Transwell migration assay

Cells (2×10⁵ cells/mL) in serum-free RPMI 1640 were seeded in the upper chamber of a Transwell apparatus (8 µm; Corning, Santa Barbara, CA, USA). Five hundred microliters of the milieu with 10% FBS were included in the lower chamber, and the apparatus was incubated for 24 h. Cells on the top surface of the membrane were moderately removed, fixed in 95% methanol, stained with crystal violet as above, and counted under light microscopy (Nikon, Japan).

LinkedOmics analysis

LinkedOmics (http://www.linkedomics.org) was used for the analysis of omics and clinical data from TCGA (33). The analysis provides information on the associations between genes and clinical parameters, including outcomes. The query involved the selection of tumor type (32 cancer types are available), selection of the data type (RNA-Seq in this case), selection of data attributes, selection of the target data type, and, finally, the selection of the statistical methods required. The output shows the correlation between the gene of interest and clinicopathological data, such as survival outcome, TNM (tumor, node, metastasis) staging, and ethnicity, as well as producing heatmaps showing genes positively and negatively associated with the expression of the gene of interest. We analyzed S100A1 RNA-Seq data from 303 OC patients using Spearman correlations. Plots for individual genes were obtained using LinkFinder and volcano plots and heatmaps were used for visualizing co-expression data. Genes that showed strong positive or negative correlations with S100A1 were submitted to the Gene Ontology (GO) and Kyoto Encyclopedia of Genes and Genomes (KEGG) databases to determine annotations and pathway enrichment, respectively.

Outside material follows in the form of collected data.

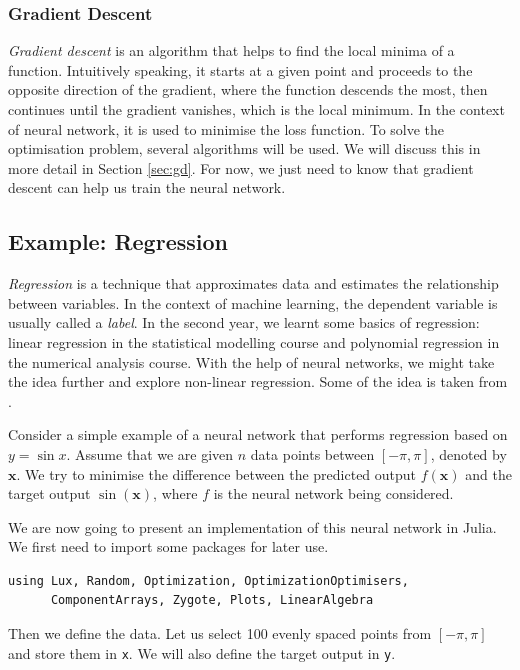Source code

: \documentclass[a4paper,11pt,titlepage]{article}
\theoremstyle{definition}
\theoremstyle{plain}
\theoremstyle{remark}
\begin{document}
\subsubsection{Gradient Descent}

\textit{Gradient descent} is an algorithm that helps to find the local minima of a function. Intuitively speaking, it starts at a given point and proceeds to the opposite direction of the gradient, where the function descends the most, then continues until the gradient vanishes, which is the local minimum. In the context of neural network, it is used to minimise the loss function. To solve the optimisation problem, several algorithms will be used. We will discuss this in more detail in Section \ref{sec:gd}. For now, we just need to know that gradient descent can help us train the neural network.

\subsection{Example: Regression}

\textit{Regression} is a technique that approximates data and estimates the relationship between variables. In the context of machine learning, the dependent variable is usually called a \textit{label}. In the second year, we learnt some basics of regression: linear regression in the statistical modelling course and polynomial regression in the numerical analysis course. With the help of neural networks, we might take the idea further and explore non-linear regression. Some of the idea is taken from \cite{SciMLSANUM2024}.

Consider a simple example of a neural network that performs regression based on $y = \sin x$. Assume that we are given $n$ data points between $[-\pi, \pi]$, denoted by $\mathbf{x}$. We try to minimise the difference between the predicted output $f(\mathbf{x})$ and the target output $\sin (\mathbf{x})$, where $f$ is the neural network being considered.

We are now going to present an implementation of this neural network in Julia. We first need to import some packages for later use. 

\begin{verbatim}
using Lux, Random, Optimization, OptimizationOptimisers,
      ComponentArrays, Zygote, Plots, LinearAlgebra
\end{verbatim}

Then we define the data. Let us select 100 evenly spaced points from $[-\pi, \pi]$ and store them in \verb|x|. We will also define the target output in \verb|y|.
\end{document}
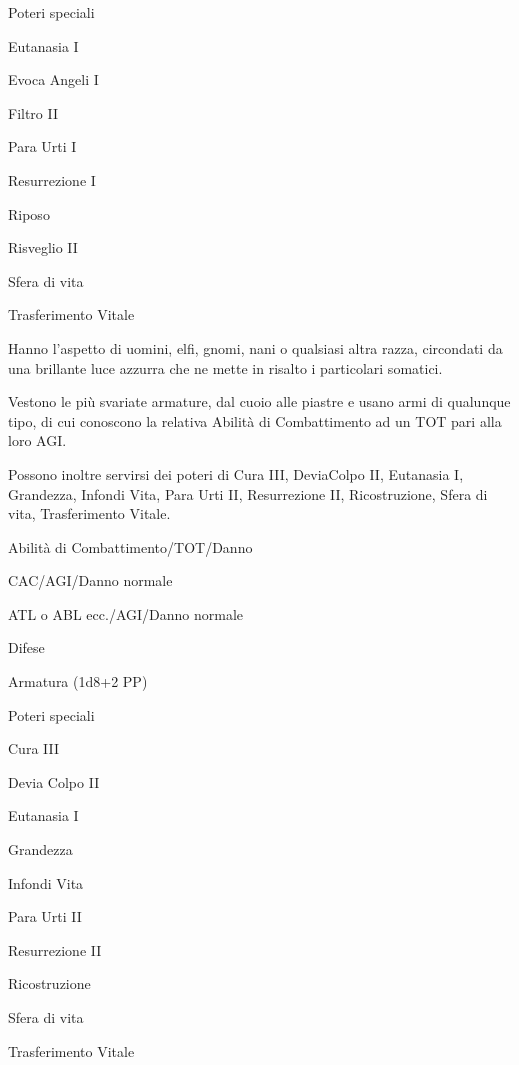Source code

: \begin{parmostro}{Poteri speciali}
\item Eutanasia I
\item Evoca Angeli I
\item Filtro II
\item Para Urti I
\item Resurrezione I
\item Riposo
\item Risveglio II
\item Sfera di vita
\item Trasferimento Vitale
\end{parmostro}


Hanno l'aspetto di uomini, elfi, gnomi, nani o qualsiasi altra razza,
circondati da una brillante luce azzurra che ne mette in risalto i
particolari somatici.  

Vestono le pi\`u svariate armature, dal cuoio
alle piastre e usano armi di qualunque tipo, di cui conoscono la
relativa Abilit\`a di Combattimento ad un TOT pari alla loro AGI.

Possono inoltre servirsi dei poteri di Cura III, DeviaColpo II,
Eutanasia I, Grandezza, Infondi Vita, Para Urti II, Resurrezione II,
Ricostruzione, Sfera di vita, Trasferimento Vitale. 


\begin{parmostro}{Abilit\`a di Combattimento/TOT/Danno}
\item CAC/AGI/Danno normale
\item ATL o ABL ecc./AGI/Danno normale
\end{parmostro}

\begin{parmostro}{Difese}
\item Armatura (1d8+2 PP)
\end{parmostro}

\begin{parmostro}{Poteri speciali}
\item Cura III
\item Devia Colpo II
\item Eutanasia I
\item Grandezza
\item Infondi Vita
\item Para Urti II
\item Resurrezione II
\item Ricostruzione
\item Sfera di vita
\item Trasferimento Vitale
\end{parmostro}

Determination of lipid ROS levels

To quantify lipid-ROS levels, cells were seeded in 6-well plates and transitioned to serum-free media supplemented with 10 µmol/L 2',7'-dichlorodihydrofluorescein diacetate (DCFH-DA, Sigma-Aldrich, St. Louis, MO, USA), followed by a 30-minute incubation in darkness with gentle agitation every 5 minutes. Subsequently, cells were harvested by centrifugation at 1,000 rpm for 5 minutes, washed thrice with serum-free media, resuspended in serum-free media, and then incubated in darkness with 5 µL of 7-aminoactinomycin D (Beyotime Institute of Biotechnology, Jiangsu, China) for 5 minutes. Fluorescence emission was measured using an excitation wavelength of 488 nm and an emission wavelength of 525 nm. The mean fluorescence intensity per group reflected the intracellular ROS levels.

Xenograft mouse model

Animal assessments were executed under a project license granted by the ethics committee of Health Science Center of Xi’an Jiaotong University (approval number: XJTUAE2020-1056) and were conducted according to the Animal Care guidelines of Xi’an Jiaotong University for the care and use of animals. Six-week-old female BALB/c nude mice (18–20 g, Beijing Vital River Laboratory Animal Technology Co., Ltd., Beijing, China) were subcutaneously injected with A2780: S100A1 KO A2780 cells, or control A2780 cells (5×10⁶/mouse; n=6/group). The development of tumors was monitored and the tumor volumes were evaluated by employing the equation: Tumor volume = length × width × width/2. The humane endpoints were a tumor diameter ≥20 mm, together with other symptoms including weight loss (up to 16 g), slow, shallow, or labored breathing, reduced activity, social behavior, and grooming, and muscle atrophy. Twenty-four days after injection, the mice were sacrificed by inhalation of carbon dioxide (where the flow rate did not displace more than 30% of the chamber volume per minute), and the tumors excised, fixed, and frozen at -80°C for further analysis.

Statistical analysis

Data were presented as means ± standard deviation (SD) and were compared between groups by implementing Student’s t-test. The curves of Kaplan-Meier and log-rank assessments were employed to compare survival outcomes. P<0.05 was considered significant, and SPSS 19.0 (IBM Corp., Armonk, NY, USA) was employed for all statistical testing.

Results

S100A1 expression and association with OC survival

S100A1 levels in various tumors were examined using the UALCAN and GEPIA2 databases. The highest mRNA levels were seen in OC, SKCM, THCA, THYM, UCEC, and UCS cancer tissues (Figure S1A,S1B) compared with healthy tissue (Figure 1A). OC patient survival outcomes were assessed using GSE14407 and S100A1 is overexpression in OC patient (Figure 1B). S100A1 expression was significantly elevated in OC, as shown in Figure 1A, largely in patients with advanced-stage disease and distant metastases (Figure 1C), supporting the TCGA information.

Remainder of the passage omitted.